South Sudan's English Daily Newspaper
"We Dare where others fear"

By Simon Deng
The days were dark as calamities fell upon the people of Eastern Equatoria, stalking them in their homes, farmlands, on the roads and cattle camps, and Magdalena Dudu Loren recalls vividly those days when the State was at conflict.
After crisis broke out in South Sudan in 2013, common were multiple problems across the country, leading to deaths, displacements and disunity among the people.
In 2023, with tension still simmering, the 69-year-old Dudu teamed up with other women, under the Root of Generation (ROG), a national non-governmental organization, to work towards pacifying the land.
“It was a bad moment that time when our people were killed in cattle camps, or in farm lands. “The church had tried to make peace but it failed. The government also tried peace, the violence reduced for a while but then started again,” the 69 year old lady who hails from Chukudum of Budi County told The Dawn in an interview.
“We moved on to initiate dialogue. We did three days dialogue in Kikila. We brought together women from Logire and women from Lokonge. We talked to the youths not to continue with cattle raiding and rampant killing, and now the situation is peaceful,” Loren said.
The Executive Director for Root of Generation (ROG), Dorong Grace said her organization is working to mitigate conflict in remote part of Eastern Equatoria region from the gender lens.
“Women took up this initiative and moved within the communities, consulting with youth warriors, elders and women on possible ways of resolving conflicts,” Grace told The Dawn.
“We tried to look at an angle of engaging communities massively from the gender lens, actually using women. We did a lot of training with women on peace and security and how women can be part of peace building in the community,” she said.
“So, they went engaging the communities, reaching out to the warriors and the youths, using their voices as mothers to convince the youths to gather for dialogue and listen to their voices.”
South Sudan is currently enjoying peace created by a 2018 peace agreement currently being implemented in the country.
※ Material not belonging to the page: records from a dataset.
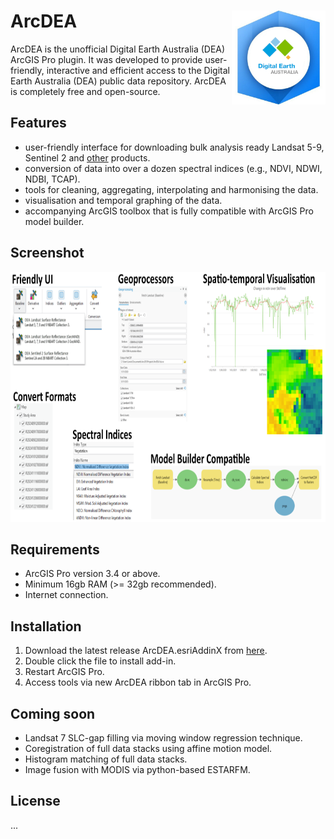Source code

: # ArcDEA <img src="ArcDEA/Images/arcdea_logo.png" align="right" height="150" />

ArcDEA is the unofficial Digital Earth Australia (DEA) ArcGIS Pro plugin. It was developed to provide user-friendly, interactive and efficient access to the Digital Earth Australia (DEA) public data repository. ArcDEA is completely free and open-source.

## Features
* user-friendly interface for downloading bulk analysis ready Landsat 5-9, Sentinel 2 and [other](https://www.dea.ga.gov.au/products) products.
* conversion of data into over a dozen spectral indices (e.g., NDVI, NDWI, NDBI, TCAP).
* tools for cleaning, aggregating, interpolating and harmonising the data.
* visualisation and temporal graphing of the data.
* accompanying ArcGIS toolbox that is fully compatible with ArcGIS Pro model builder.

## Screenshot
<img src="ArcDEA/Screenshots/overview 05.png" height="400" />

## Requirements
* ArcGIS Pro version 3.4 or above.
* Minimum 16gb RAM (>= 32gb recommended).
* Internet connection.

## Installation
1. Download the latest release ArcDEA.esriAddinX from [here](https://github.com/lewistrotter/ArcDEA/releases).
2. Double click the file to install add-in.
3. Restart ArcGIS Pro.
4. Access tools via new ArcDEA ribbon tab in ArcGIS Pro.

## Coming soon
* Landsat 7 SLC-gap filling via moving window regression technique.
* Coregistration of full data stacks using affine motion model.
* Histogram matching of full data stacks.
* Image fusion with MODIS via python-based ESTARFM.

## License
...
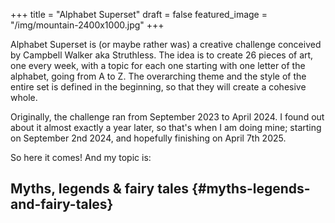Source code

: +++
title = "Alphabet Superset"
draft = false
featured_image = "/img/mountain-2400x1000.jpg"
+++

Alphabet Superset is (or maybe rather was) a creative challenge conceived by Campbell Walker aka Struthless. The idea is to create 26 pieces of art, one every week, with a topic for each one starting with one letter of the alphabet, going from A to Z. The overarching theme and the style of the entire set is defined in the beginning, so that they will create a cohesive whole.

Originally, the challenge ran from September 2023 to April 2024. I found out about it almost exactly a year later, so that's when I am doing mine; starting on September 2nd 2024, and hopefully finishing on April 7th 2025.

So here it comes! And my topic is:


## Myths, legends &amp; fairy tales {#myths-legends-and-fairy-tales}

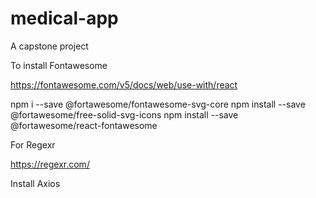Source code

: # medical-app

A capstone project

To install Fontawesome

https://fontawesome.com/v5/docs/web/use-with/react

npm i --save @fortawesome/fontawesome-svg-core
npm install --save @fortawesome/free-solid-svg-icons
npm install --save @fortawesome/react-fontawesome

For Regexr

https://regexr.com/

Install Axios
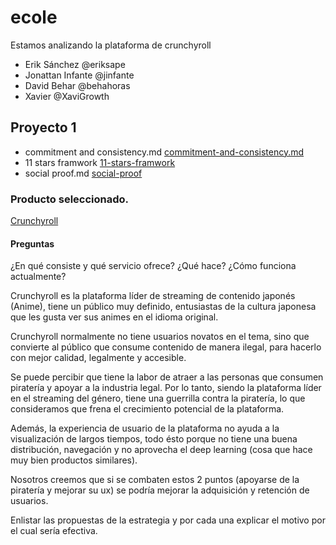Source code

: # ecole
Estamos analizando la plataforma de crunchyroll

- Erik Sánchez @eriksape
- Jonattan Infante @jinfante
- David Behar @behahoras
- Xavier @XaviGrowth

## Proyecto 1

- commitment and consistency.md [commitment-and-consistency.md](./project-1/commitment-and-consistency.md)
- 11 stars framwork [11-stars-framwork](./project-1/11-stars-framework.md)
- social proof.md [social-proof](./project-1/social-proof.md)


### Producto seleccionado.

[Crunchyroll](https://www.crunchyroll.com/es)

#### Preguntas

¿En qué consiste y qué servicio ofrece? ¿Qué hace? ¿Cómo funciona actualmente?

Crunchyroll es la plataforma líder de streaming de contenido japonés (Anime), tiene un público muy definido, entusiastas de la cultura japonesa que les gusta ver sus animes en el idioma original.

Crunchyroll normalmente no tiene usuarios novatos en el tema, sino que convierte al público que consume contenido de manera ilegal, para hacerlo con mejor calidad, legalmente y accesible.

Se puede percibir que tiene la labor de atraer a las personas que consumen piratería y apoyar a la industria legal. Por lo tanto, siendo la plataforma líder en el streaming del género, tiene una guerrilla contra la piratería, lo que consideramos que frena el crecimiento potencial de la plataforma.

Además, la experiencia de usuario de la plataforma no ayuda a la visualización de largos tiempos, todo ésto porque no tiene una buena distribución, navegación y no aprovecha el deep learning (cosa que hace muy bien productos similares).

Nosotros creemos que si se combaten estos 2 puntos (apoyarse de la piratería y mejorar su ux) se podría mejorar la adquisición y retención de usuarios.


Enlistar las propuestas de la estrategia y por cada una explicar el motivo por el cual sería efectiva.
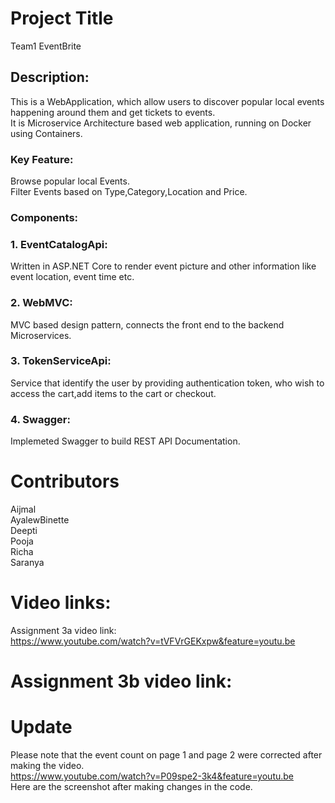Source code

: # Project Title
Team1 EventBrite

## Description:
This is a WebApplication, which allow users to discover popular local events happening around them and get tickets to events.</br>
It is Microservice Architecture based web application, running on Docker using Containers.

### Key Feature:
Browse popular local Events.</br>
Filter Events based on Type,Category,Location and Price.

### Components:
### 1. EventCatalogApi:</br>
Written in ASP.NET Core to render event picture and other information like event location, event time etc. 
### 2. WebMVC:</br>
MVC based design pattern, connects the front end to the backend Microservices.
### 3. TokenServiceApi:</br>
Service that identify the user by providing authentication token, who wish to access the cart,add items to the cart or checkout. 
### 4. Swagger:</br>
Implemeted Swagger to build REST API Documentation.



# Contributors
Aijmal</br>
AyalewBinette</br>
Deepti</br>
Pooja</br>
Richa</br>
Saranya</br>

# Video links:
Assignment 3a video link:</br>
https://www.youtube.com/watch?v=tVFVrGEKxpw&feature=youtu.be

# Assignment 3b video link:
# Update
Please note that the event count on page 1 and page 2 were corrected after making the video. </br>
https://www.youtube.com/watch?v=P09spe2-3k4&feature=youtu.be </br>
Here are the screenshot after making changes in the code.












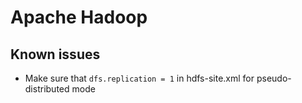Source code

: # Apache Hadoop


## Known issues

- Make sure that `dfs.replication = 1` in hdfs-site.xml for pseudo-distributed mode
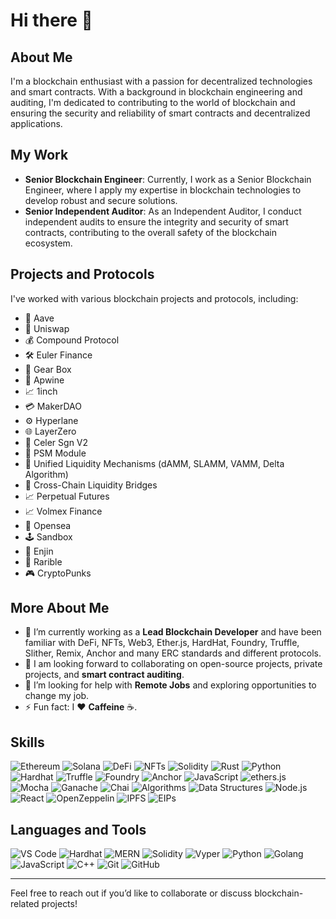 # Hi there 👋

## About Me
I'm a blockchain enthusiast with a passion for decentralized technologies and smart contracts. With a background in blockchain engineering and auditing, I'm dedicated to contributing to the world of blockchain and ensuring the security and reliability of smart contracts and decentralized applications.

## My Work
- **Senior Blockchain Engineer**: Currently, I work as a Senior Blockchain Engineer, where I apply my expertise in blockchain technologies to develop robust and secure solutions.
- **Senior Independent Auditor**: As an Independent Auditor, I conduct independent audits to ensure the integrity and security of smart contracts, contributing to the overall safety of the blockchain ecosystem.

## Projects and Protocols
I've worked with various blockchain projects and protocols, including:

- 🏦 Aave  
- 🔄 Uniswap  
- 💰 Compound Protocol  
- 🛠 Euler Finance  
- 🚗 Gear Box  
- 🍇 Apwine  
- 📈 1inch  
- 💳 MakerDAO  
- ⚙ Hyperlane  
- 🌐 LayerZero  
- 🔄 Celer Sgn V2  
- 🧪 PSM Module  
- 💱 Unified Liquidity Mechanisms (dAMM, SLAMM, VAMM, Delta Algorithm)  
- 🌉 Cross-Chain Liquidity Bridges  
- 📈 Perpetual Futures  
- 📈 Volmex Finance  
- 🎨 Opensea  
- 🕹 Sandbox  
- 🎨 Enjin  
- 🎨 Rarible  
- 🎮 CryptoPunks  

## More About Me
- 🌱 I’m currently working as a **Lead Blockchain Developer** and have been familiar with DeFi, NFTs, Web3, Ether.js, HardHat, Foundry, Truffle, Slither, Remix, Anchor and many ERC standards and different protocols.  
- 🤝 I am looking forward to collaborating on open-source projects, private projects, and **smart contract auditing**.  
- 🤔 I’m looking for help with **Remote Jobs** and exploring opportunities to change my job.  
- ⚡ Fun fact: I ❤️ **Caffeine** ☕.  

## Skills 
  ![Ethereum](https://img.shields.io/badge/Ethereum-3C3C3D?style=for-the-badge&logo=ethereum&logoColor=white) 
  ![Solana](https://img.shields.io/badge/Solana-000000?style=for-the-badge&logo=solana&logoColor=white) 
  ![DeFi](https://img.shields.io/badge/DeFi-7343B6?style=for-the-badge&logo=ethereum&logoColor=white) 
  ![NFTs](https://img.shields.io/badge/NFT-FF4088?style=for-the-badge&logo=erc721&logoColor=white)
  ![Solidity](https://img.shields.io/badge/Solidity-363636?style=for-the-badge&logo=solidity&logoColor=white)
  ![Rust](https://img.shields.io/badge/Rust-000000?style=for-the-badge&logo=rust&logoColor=white)
  ![Python](https://img.shields.io/badge/Python-3776AB?style=for-the-badge&logo=python&logoColor=white)
  ![Hardhat](https://img.shields.io/badge/Hardhat-FFAE33?style=for-the-badge&logo=ethereum&logoColor=black)
  ![Truffle](https://img.shields.io/badge/Truffle-5E469C?style=for-the-badge&logo=truffle&logoColor=white)
  ![Foundry](https://img.shields.io/badge/Foundry-3C3C3D?style=for-the-badge&logo=ethereum&logoColor=white)
  ![Anchor](https://img.shields.io/badge/Anchor-15A9FD?style=for-the-badge&logo=solana&logoColor=white) 
  ![JavaScript](https://img.shields.io/badge/JavaScript-F7DF1E?style=for-the-badge&logo=javascript&logoColor=black)
  ![ethers.js](https://img.shields.io/badge/ethers.js-3C3C3D?style=for-the-badge&logo=ethereum&logoColor=white) 
  ![Mocha](https://img.shields.io/badge/Mocha-8D6748?style=for-the-badge&logo=mocha&logoColor=white)
  ![Ganache](https://img.shields.io/badge/Ganache-7343B6?style=for-the-badge&logo=ethereum&logoColor=white)
  ![Chai](https://img.shields.io/badge/Chai-A30701?style=for-the-badge&logo=chai&logoColor=white)
![Algorithms](https://img.shields.io/badge/Algorithms-FF7139?style=for-the-badge&logo=codecademy&logoColor=white)
![Data Structures](https://img.shields.io/badge/Data%20Structures-0000FF?style=for-the-badge)
![Node.js](https://img.shields.io/badge/Node.js-339933?style=for-the-badge&logo=node.js&logoColor=white)
  ![React](https://img.shields.io/badge/React-61DAFB?style=for-the-badge&logo=react&logoColor=black)
![OpenZeppelin](https://img.shields.io/badge/OpenZeppelin-4E5EE4?style=for-the-badge&logo=openzeppelin&logoColor=white)
![IPFS](https://img.shields.io/badge/IPFS-65C2CB?style=for-the-badge&logo=ipfs&logoColor=white)
![EIPs](https://img.shields.io/badge/EIPs-3C3C3D?style=for-the-badge&logo=ethereum&logoColor=white)
 

## Languages and Tools
 
  ![VS Code](https://img.shields.io/badge/Visual%20Studio%20Code-007ACC?style=for-the-badge&logo=visualstudiocode&logoColor=white) 
  ![Hardhat](https://img.shields.io/badge/Hardhat-FFAE33?style=for-the-badge&logo=ethereum&logoColor=black) 
  ![MERN](https://img.shields.io/badge/MERN-339933?style=for-the-badge&logo=node.js&logoColor=white) 
  ![Solidity](https://img.shields.io/badge/Solidity-363636?style=for-the-badge&logo=solidity&logoColor=white)
  ![Vyper](https://img.shields.io/badge/Vyper-3776AB?style=for-the-badge&logo=python&logoColor=white) 
  ![Python](https://img.shields.io/badge/Python-3776AB?style=for-the-badge&logo=python&logoColor=white)
  ![Golang](https://img.shields.io/badge/Go-00ADD8?style=for-the-badge&logo=go&logoColor=white) 
  ![JavaScript](https://img.shields.io/badge/JavaScript-F7DF1E?style=for-the-badge&logo=javascript&logoColor=black)
  ![C++](https://img.shields.io/badge/C++-00599C?style=for-the-badge&logo=c%2B%2B&logoColor=white)
  ![Git](https://img.shields.io/badge/Git-F05032?style=for-the-badge&logo=git&logoColor=white)
  ![GitHub](https://img.shields.io/badge/GitHub-181717?style=for-the-badge&logo=github&logoColor=white)


---

Feel free to reach out if you’d like to collaborate or discuss blockchain-related projects!
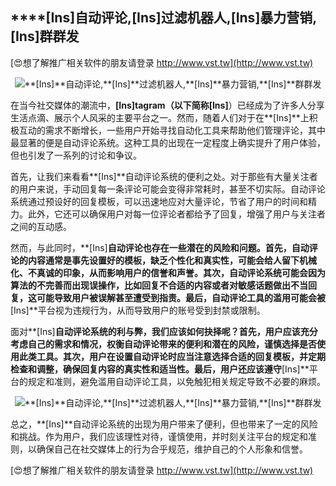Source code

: ## ****[Ins]**自动评论,**[Ins]**过滤机器人,**[Ins]**暴力营销,**[Ins]**群群发**

[😍想了解推广相关软件的朋友请登录 http://www.vst.tw](http://www.vst.tw)

 <center><img src="https://vst.tw/MP4/tuiguang/png/2.png" alt="**[Ins]**自动评论,**[Ins]**过滤机器人,**[Ins]**暴力营销,**[Ins]**群群发"></center>

在当今社交媒体的潮流中，**[Ins]**tagram（以下简称**[Ins]**）已经成为了许多人分享生活点滴、展示个人风采的主要平台之一。然而，随着人们对于在**[Ins]**上积极互动的需求不断增长，一些用户开始寻找自动化工具来帮助他们管理评论，其中最显著的便是自动评论系统。这种工具的出现在一定程度上确实提升了用户体验，但也引发了一系列的讨论和争议。

首先，让我们来看看**[Ins]**自动评论系统的便利之处。对于那些有大量关注者的用户来说，手动回复每一条评论可能会变得非常耗时，甚至不切实际。自动评论系统通过预设好的回复模板，可以迅速地应对大量评论，节省了用户的时间和精力。此外，它还可以确保用户对每一位评论者都给予了回复，增强了用户与关注者之间的互动感。

然而，与此同时，**[Ins]**自动评论也存在一些潜在的风险和问题。首先，自动评论的内容通常是事先设置好的模板，缺乏个性化和真实性，可能会给人留下机械化、不真诚的印象，从而影响用户的信誉和声誉。其次，自动评论系统可能会因为算法的不完善而出现误操作，比如回复不合适的内容或者对敏感话题做出不当回复，这可能导致用户被误解甚至遭受到指责。最后，自动评论工具的滥用可能会被**[Ins]**平台视为违规行为，从而导致用户的账号受到封禁或限制。

面对**[Ins]**自动评论系统的利与弊，我们应该如何抉择呢？首先，用户应该充分考虑自己的需求和情况，权衡自动评论带来的便利和潜在的风险，谨慎选择是否使用此类工具。其次，用户在设置自动评论时应当注意选择合适的回复模板，并定期检查和调整，确保回复内容的真实性和适当性。最后，用户还应该遵守**[Ins]**平台的规定和准则，避免滥用自动评论工具，以免触犯相关规定导致不必要的麻烦。

 <center><img src="https://vst.tw/MP4/tuiguang/png/1.png" alt="**[Ins]**自动评论,**[Ins]**过滤机器人,**[Ins]**暴力营销,**[Ins]**群群发"></center>

总之，**[Ins]**自动评论系统的出现为用户带来了便利，但也带来了一定的风险和挑战。作为用户，我们应该理性对待，谨慎使用，并时刻关注平台的规定和准则，以确保自己在社交媒体上的行为合乎规范，维护自己的个人形象和信誉。

[😍想了解推广相关软件的朋友请登录 http://www.vst.tw](http://www.vst.tw)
That agreement greatly promotes ethnic unity which were seen to have fragmented at the onset of the crisis.
When ethnicities unite, a countries development rises by leaps, as witnessed by what china has gone through in the last 100 years were it has made great achievements, exploring a path of modernization distinct from that of the West and its successful practice in promoting ethnic unity has attracted worldwide attention, according to this article, “Insights | Chinese modernization highlights ethnic unity, global shared development and prosperity, published on ECNS wire. It says ethnic conflicts remain a major cause of many tensions, and that China’s ethnic policies of featuring harmony and unity provide valuable lessons for other multi-ethnic countries, including South Sudan.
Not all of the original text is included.